November 8, 2011 at 6:06 pm 4 comments


This is my story of how I accidentally trained Dice NOT to tug while I was trying to train the opposite…

“Get your dog to tug,” for some of us these are the dreaded words we hear from our agility instructors.  We worry that the dog won’t tug and that people are watching. We try to make ourselves seem fun and exciting to the dog by running back and forth while inwardly hoping that they latch on for just a few seconds as the dog looks more and more stressed.  Are you getting anxious just thinking about it? I know I am.  One of the most common problems I find myself addressing in regards to agility training is dogs that don’t naturally want to tug. Can you train them to tug? Absolutely. But you can also teach them to show anxiety when you show them a tug toy, which is what I inadvertently taught Dice to do.  So what’s the difference? I’ve found it has a great deal to do with our body language.

                 It’s no secret that dogs read body language. This is their main form of communication between one another and with us as well. It makes sense that if we are feeling anxious towards what we are trying to train (eg. tugging) that our dogs will pick up on that stress to some extent. In this way we can transfer that anxiety onto the act of tugging while we are actually trying to encourage it. Many of us unknowingly do this and then get increasingly more anxious as the dog refuses more often. Eventually it becomes both a stress trigger for the handler as well as the dog. Sometimes this can start from another stress trigger. With Dice, it began as general stress when she was in a new environment. Because she was worried about her surroundings, she was reluctant to tug. The more I tried to “be fun” while inwardly being worried that she wouldn’t tug, the more she would shut down. The more often this happened, the greater the anxiety became for both of us. It progressed to the point where if I brought out a toy that I had previously tried to get her to tug with while she was stressed she would shut down immediately. I decided I could either buy a brand new toy every time I wanted to train, or I had to get to the root of this tugging problem. I chose the latter J

                There were certain things that Dice was almost always comfortable tugging with at that time: my fabric watch band, and the sleeve of my sweater. I realized that any time I would ask myself “is she going to tug?” I would get an instant stress response from her and she would shut down and look worried. I decided to hold off on doing any specific agility training and just work on my relationship with her. I now realize there was never any stress associated with my watch band or my sweater since I didn’t use them in specific training. I only used them when I was just playing with my dog around the house or absentmindedly in between exercises. I decided to use a few toys at home in the same manner and not worry if she didn’t tug with them right away.

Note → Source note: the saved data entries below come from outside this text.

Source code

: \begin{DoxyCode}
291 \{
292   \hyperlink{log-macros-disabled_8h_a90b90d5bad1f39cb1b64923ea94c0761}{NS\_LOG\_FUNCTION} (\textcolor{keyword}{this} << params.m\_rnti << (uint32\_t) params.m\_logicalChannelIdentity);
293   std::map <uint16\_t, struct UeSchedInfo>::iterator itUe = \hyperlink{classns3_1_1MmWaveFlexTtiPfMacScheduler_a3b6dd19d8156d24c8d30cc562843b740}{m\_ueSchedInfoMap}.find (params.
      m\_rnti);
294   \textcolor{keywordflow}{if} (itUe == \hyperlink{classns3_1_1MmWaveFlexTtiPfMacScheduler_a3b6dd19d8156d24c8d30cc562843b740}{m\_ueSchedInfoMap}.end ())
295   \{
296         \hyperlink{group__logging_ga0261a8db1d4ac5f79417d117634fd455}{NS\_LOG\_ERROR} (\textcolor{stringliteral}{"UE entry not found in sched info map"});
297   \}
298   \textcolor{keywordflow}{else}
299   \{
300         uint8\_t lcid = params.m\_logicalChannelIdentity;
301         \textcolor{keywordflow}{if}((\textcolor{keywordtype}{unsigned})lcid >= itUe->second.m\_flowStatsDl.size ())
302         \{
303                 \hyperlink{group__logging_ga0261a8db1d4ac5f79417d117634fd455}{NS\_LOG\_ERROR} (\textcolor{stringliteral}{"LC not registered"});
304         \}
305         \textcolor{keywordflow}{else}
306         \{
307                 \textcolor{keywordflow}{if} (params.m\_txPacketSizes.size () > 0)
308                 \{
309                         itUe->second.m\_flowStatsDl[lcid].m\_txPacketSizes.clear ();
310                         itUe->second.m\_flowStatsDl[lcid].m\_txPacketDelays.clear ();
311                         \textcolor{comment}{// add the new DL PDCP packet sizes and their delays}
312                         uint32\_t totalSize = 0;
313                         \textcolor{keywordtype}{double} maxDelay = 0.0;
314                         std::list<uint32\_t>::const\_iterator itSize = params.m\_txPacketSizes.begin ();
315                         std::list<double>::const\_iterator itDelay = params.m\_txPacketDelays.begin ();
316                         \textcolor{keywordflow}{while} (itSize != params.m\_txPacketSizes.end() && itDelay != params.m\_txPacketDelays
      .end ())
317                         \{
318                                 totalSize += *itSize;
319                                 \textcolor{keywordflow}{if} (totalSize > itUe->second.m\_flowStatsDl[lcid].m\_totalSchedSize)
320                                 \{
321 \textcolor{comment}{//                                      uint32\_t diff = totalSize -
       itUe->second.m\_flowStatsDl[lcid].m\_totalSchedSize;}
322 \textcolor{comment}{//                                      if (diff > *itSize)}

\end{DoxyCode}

                The results were obvious.  As we both started seeing tugging as a game and less as a requirement, we both started to enjoy it more.  I still wasn’t doing any agility training at the time since I knew that she would easily pattern that all agility must be rewarded with food which is higher value for her (she is a sheltie after all!). We then transitioned the toy into very short crate game sessions that lasted about 10 seconds. I would release her out of the crate, tug for 2-3 seconds, pull the toy out of her mouth, and send her back to the crate. We would only do this 2-3 times and then end the session. If we were trying a new environment, she could usually only do one repetition before noticing her surroundings so I didn’t push her to do more than that.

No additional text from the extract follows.